XenServer handling of StarWind HA failure

Software-based VM-centric and flash-friendly VM storage + free version

Moderators: anton (staff), art (staff), Max (staff), Anatoly (staff)

arthurr
Posts: 14
Joined: Fri Mar 02, 2018 4:37 pm

Fri Mar 02, 2018 4:47 pm

Hello,

I'm using XenServer 7.0 configured per https://www.starwindsoftware.com/techni ... r-Pool.pdf with a StarWind HA cluster of 2 running 8.0.11456. I plan to update to XenServer 7.2; however, I've checked and the sm package is basically unchanged in all 7.0+ versions (including all patches). XenServer 7.2 wasn't yet supported by our backup appliance, Unitrends, at the time the pool was provisioned hence why it wasn't used.

The XenServer iSCSI failover has worked correctly before such as when a StarWind VM boot volume ran out of disk. When the StarWind HA fails it doesn't failover correctly. The XenServer sm logs show authentication failure as excepted but no attempt to try the other StarWind host. I can only repair the iSCSI SR by blocking outbound traffic to the faulted StarWind host via iptables then using XenCenter's SR repair. It is strange because the second path should already be enabled. Unfortunately I haven't been able to collect the right info: multipath command output, sm log, etc.

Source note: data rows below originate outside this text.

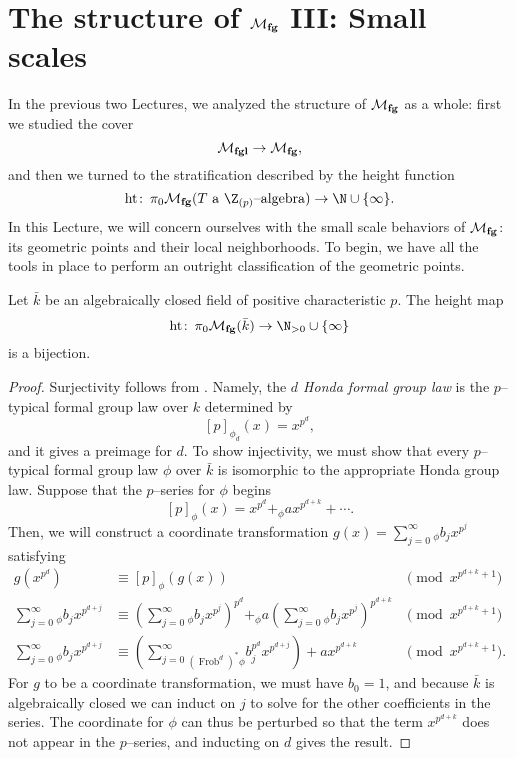 \section{The structure of \texorpdfstring{$\mathcal{M}_{\mathbf{fg}}$}{Mfg} III: Small scales}\label{SectionMfgSmallScales}

In the previous two Lectures, we analyzed the structure of $\mathcal{M}_{\mathbf{fg}}$ as a whole: first we studied the cover \[\mathcal{M}_{\mathbf{fgl}} \to \mathcal{M}_{\mathbf{fg}},\] and then we turned to the stratification described by the height function \[\height\co \pi_0 \moduli{fg}(\text{$T$ a $\Z_{(p)}$--algebra}) \to \N \cup \{\infty\}.\]  In this Lecture, we will concern ourselves with the small scale behaviors of $\mathcal{M}_{\mathbf{fg}}$: its geometric points and their local neighborhoods.  To begin, we have all the tools in place to perform an outright classification of the geometric points.

\begin{theorem}\label{FGpsOverAlgClosedFields}
Let $\bar k$ be an algebraically closed field of positive characteristic $p$.  The height map \[\height\co \pi_0 \moduli{fg}(\bar k) \to \N_{> 0} \cup \{\infty\}\] is a bijection.
\end{theorem}
\begin{proof}
Surjectivity follows from .  Namely, the \textit{$d${\th} Honda formal group law} is the $p$--typical formal group law over $k$ determined by \[[p]_{\phi_d}(x) = x^{p^d},\] and it gives a preimage for $d$.  To show injectivity, we must show that every $p$--typical formal group law $\phi$ over $\bar k$ is isomorphic to the appropriate Honda group law.  Suppose that the $p$--series for $\phi$ begins \[[p]_\phi(x) = x^{p^d} +_\phi a x^{p^{d+k}} + \cdots.\]  Then, we will construct a coordinate transformation $g(x) = \sum_{j=0}^\infty{}_\phi b_j x^{p^j}$ satisfying
\begin{align*}
g(x^{p^d}) & \equiv [p]_\phi(g(x)) & \pmod{x^{p^{d+k} + 1}} \\
\sum_{j=0}^\infty {}_\phi b_j x^{p^{d+j}} & \equiv \left( \sum_{j=0}^\infty {}_\phi b_j x^{p^j} \right)^{p^d} +_\phi a \left( \sum_{j=0}^\infty {}_\phi b_j x^{p^j} \right)^{p^{d+k}} & \pmod{x^{p^{d+k} + 1}} \\
\sum_{j=0}^\infty {}_\phi b_j x^{p^{d+j}} & \equiv \left( \sum_{j=0}^\infty {}_{(\operatorname{Frob}^d)^* \phi} b_j^{p^d} x^{p^{d+j}} \right) + a x^{p^{d+k}} & \pmod{x^{p^{d+k} + 1}}.
\end{align*}
For $g$ to be a coordinate transformation, we must have $b_0 = 1$, and because $\bar k$ is algebraically closed we can induct on $j$ to solve for the other coefficients in the series.  The coordinate for $\phi$ can thus be perturbed so that the term $x^{p^{d+k}}$ does not appear in the $p$--series, and inducting on $d$ gives the result.
\end{proof}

Now I have to try to reproduce the issue which is rather painful.

Worse yet with XenServer HA enabled the whole XenServer pool reboots on this condition.

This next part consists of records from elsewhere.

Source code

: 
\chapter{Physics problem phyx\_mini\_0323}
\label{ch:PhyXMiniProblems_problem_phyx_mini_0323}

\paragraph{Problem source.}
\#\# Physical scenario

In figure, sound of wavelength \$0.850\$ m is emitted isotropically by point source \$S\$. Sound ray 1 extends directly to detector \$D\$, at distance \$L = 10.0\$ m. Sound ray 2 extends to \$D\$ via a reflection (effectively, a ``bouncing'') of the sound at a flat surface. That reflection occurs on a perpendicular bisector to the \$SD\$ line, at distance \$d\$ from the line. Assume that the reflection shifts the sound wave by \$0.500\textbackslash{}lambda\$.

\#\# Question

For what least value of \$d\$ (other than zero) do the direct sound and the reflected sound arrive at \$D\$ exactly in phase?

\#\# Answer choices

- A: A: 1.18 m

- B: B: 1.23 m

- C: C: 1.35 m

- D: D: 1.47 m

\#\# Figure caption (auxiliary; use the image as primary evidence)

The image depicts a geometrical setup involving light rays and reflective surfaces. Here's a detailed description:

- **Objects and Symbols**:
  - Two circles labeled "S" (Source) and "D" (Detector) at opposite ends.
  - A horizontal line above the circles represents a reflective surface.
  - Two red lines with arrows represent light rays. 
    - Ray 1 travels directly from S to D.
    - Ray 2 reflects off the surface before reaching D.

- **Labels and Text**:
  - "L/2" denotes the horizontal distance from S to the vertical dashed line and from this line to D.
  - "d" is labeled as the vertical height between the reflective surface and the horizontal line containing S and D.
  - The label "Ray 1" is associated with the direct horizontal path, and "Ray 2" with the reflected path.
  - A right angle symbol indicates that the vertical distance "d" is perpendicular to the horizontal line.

Hoping this is a known issue with some workaround or resolved in XenServer 7.2.

Thanks,
Arthur
arthurr
Posts: 14
Joined: Fri Mar 02, 2018 4:37 pm

Fri Mar 02, 2018 4:51 pm

Also, XenServer support has been worthless as always with trying to resolve this.
Oleg(staff)
Staff
Posts: 568
Joined: Fri Nov 24, 2017 7:52 am

Mon Mar 05, 2018 5:18 pm

Hi arthurr,
StarWind supports Compute and Storage separated scenario in case of using XenServer.
Please give us more details about configuration. How StarWind configured, how many physical connections for iSCSI/Sync you have. How many channels configured for iSCSI, how many multipath paths show in XenServer GUI etc.
Can you please collect the logs from your StarWind VMs and StarWind, PM me for better understanding the problem you faced? Also, please specify more details about your system configuration. Please specify the actual date the issue occurred. Also, please check the recommendations for VMs which is running StarWind VSAN.
You can collect log using this tool.
arthurr
Posts: 14
Joined: Fri Mar 02, 2018 4:37 pm

Sun Mar 11, 2018 5:40 pm

The issue is XenServer doesn't login to down iSCSI targets when the PDB status is attached. I created a XenServer bug on the open source tracker: https://bugs.xenserver.org/browse/XSO-848. You can get more info about my configuration there but nothing further needed from the StarWind side.
arthurr
Posts: 14
Joined: Fri Mar 02, 2018 4:37 pm

Sun Mar 11, 2018 5:53 pm

To be clear, the difference in behavior had nothing to do with how it failed: what mattered is if all paths were up before the event.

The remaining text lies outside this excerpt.